Could you write out, exactly, every line from the top of the data through the line holding "db.budgets.find() // ok"? Omit the pictures.

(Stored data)

***

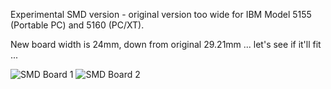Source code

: Experimental SMD version - original version too wide for IBM Model 5155 (Portable PC) and 5160 (PC/XT).<br>

New board width is 24mm, down from original 29.21mm ... let's see if it'll fit ...

![SMD Board 1](PC-SPRINT_SMD_mockup_1) ![SMD Board 2](PC-SPRINT_SMD_mockup_2)
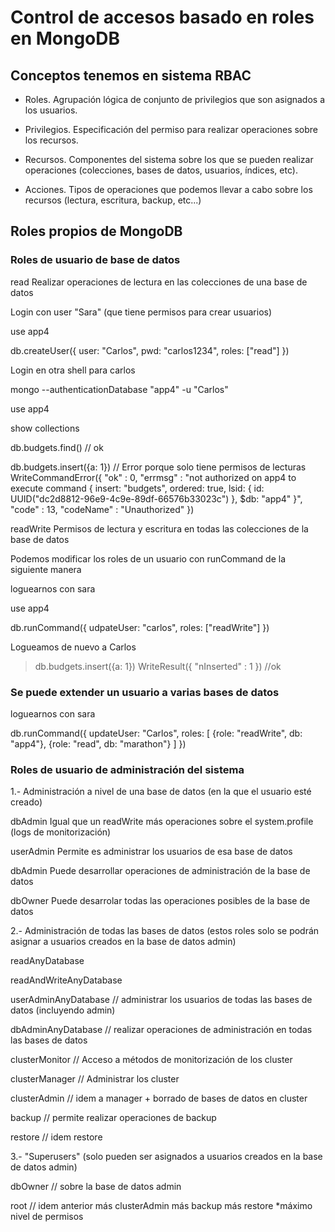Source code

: # Control de accesos basado en roles en MongoDB

## Conceptos tenemos en sistema RBAC

- Roles. Agrupación lógica de conjunto de privilegios que son asignados a los usuarios.

- Privilegios. Especificación del permiso para realizar operaciones sobre los recursos.

- Recursos. Componentes del sistema sobre los que se pueden realizar operaciones (colecciones, 
bases de datos, usuarios, índices, etc).

- Acciones. Tipos de operaciones que podemos llevar a cabo sobre los recursos (lectura, escritura,
backup, etc...)

## Roles propios de MongoDB

### Roles de usuario de base de datos

read Realizar operaciones de lectura en las colecciones de una base de datos

Login con user "Sara" (que tiene permisos para crear usuarios)

use app4

db.createUser({
    user: "Carlos",
    pwd: "carlos1234",
    roles: ["read"]
})

Login en otra shell para carlos

mongo --authenticationDatabase "app4" -u "Carlos"

use app4

show collections

db.budgets.find() // ok

db.budgets.insert({a: 1})  // Error porque solo tiene permisos de lecturas
WriteCommandError({
        "ok" : 0,
        "errmsg" : "not authorized on app4 to execute command { insert: \"budgets\", ordered: true, lsid: { id: UUID(\"dc2d8812-96e9-4c9e-89df-66576b33023c\") }, $db: \"app4\" }",
        "code" : 13,
        "codeName" : "Unauthorized"
})

readWrite Permisos de lectura y escritura en todas las colecciones de la base de datos

Podemos modificar los roles de un usuario con runCommand de la siguiente manera

loguearnos con sara

use app4

db.runCommand({
    udpateUser: "carlos",
    roles: ["readWrite"]
})

Logueamos de nuevo a Carlos

> db.budgets.insert({a: 1})
WriteResult({ "nInserted" : 1 }) //ok

### Se puede extender un usuario a varias bases de datos

loguearnos con sara

db.runCommand({
    updateUser: "Carlos",
    roles: [
        {role: "readWrite", db: "app4"},
        {role: "read", db: "marathon"}
    ]
})

### Roles de usuario de administración del sistema

1.- Administración a nivel de una base de datos (en la que el usuario esté creado)

dbAdmin Igual que un readWrite más operaciones sobre el system.profile (logs de monitorización)

userAdmin Permite es administrar los usuarios de esa base de datos

dbAdmin Puede desarrollar operaciones de administración de la base de datos

dbOwner Puede desarrolar todas las operaciones posibles de la base de datos

2.- Administración de todas las bases de datos (estos roles solo se podrán asignar a
usuarios creados en la base de datos admin)

readAnyDatabase

readAndWriteAnyDatabase

userAdminAnyDatabase // administrar los usuarios de todas las bases de datos (incluyendo admin)

dbAdminAnyDatabase // realizar operaciones de administración en todas las bases de datos

clusterMonitor // Acceso a métodos de monitorización de los cluster 

clusterManager // Administrar los cluster

clusterAdmin // idem a manager + borrado de bases de datos en cluster

backup // permite realizar operaciones de backup

restore // idem restore

3.- "Superusers" (solo pueden ser asignados a usuarios creados en la base de datos admin)

dbOwner // sobre la base de datos admin 

root // idem anterior más clusterAdmin más backup más restore *máximo nivel de permisos


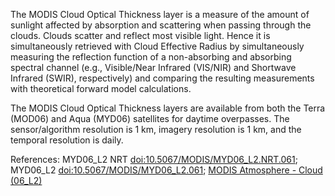 The MODIS Cloud Optical Thickness layer is a measure of the amount of sunlight affected by absorption and scattering when passing through the clouds. Clouds scatter and reflect most visible light. Hence it is simultaneously retrieved with Cloud Effective Radius by simultaneously measuring the reflection function of a non-absorbing and absorbing spectral channel (e.g., Visible/Near Infrared (VIS/NIR) and Shortwave Infrared (SWIR), respectively) and comparing the resulting measurements with theoretical forward model calculations.

The MODIS Cloud Optical Thickness layers are available from both the Terra (MOD06) and Aqua (MYD06) satellites for daytime overpasses. The sensor/algorithm resolution is 1 km, imagery resolution is 1 km, and the temporal resolution is daily.

References: MYD06_L2 NRT [doi:10.5067/MODIS/MYD06_L2.NRT.061](https://doi.org/10.5067/MODIS/MYD06_L2.NRT.061); MYD06_L2 [doi:10.5067/MODIS/MYD06_L2.061](https://doi.org/10.5067/MODIS/MYD06_L2.061); [MODIS Atmosphere - Cloud (06_L2)](https://modis-atmos.gsfc.nasa.gov/products/cloud)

***

> Your response
Source code

: Experimental SMD version - original version too wide for IBM Model 5155 (Portable PC) and 5160 (PC/XT).<br>

New board width is 24mm, down from original 29.21mm ... let's see if it'll fit ...

![SMD Board 1](PC-SPRINT_SMD_mockup_1) ![SMD Board 2](PC-SPRINT_SMD_mockup_2)
Source code

: # Control de accesos basado en roles en MongoDB

## Conceptos tenemos en sistema RBAC

- Roles. Agrupación lógica de conjunto de privilegios que son asignados a los usuarios.

- Privilegios. Especificación del permiso para realizar operaciones sobre los recursos.

- Recursos. Componentes del sistema sobre los que se pueden realizar operaciones (colecciones, 
bases de datos, usuarios, índices, etc).

- Acciones. Tipos de operaciones que podemos llevar a cabo sobre los recursos (lectura, escritura,
backup, etc...)

## Roles propios de MongoDB

### Roles de usuario de base de datos

read Realizar operaciones de lectura en las colecciones de una base de datos

Login con user "Sara" (que tiene permisos para crear usuarios)

use app4

db.createUser({
    user: "Carlos",
    pwd: "carlos1234",
    roles: ["read"]
})

Login en otra shell para carlos

mongo --authenticationDatabase "app4" -u "Carlos"

use app4

show collections

db.budgets.find() // ok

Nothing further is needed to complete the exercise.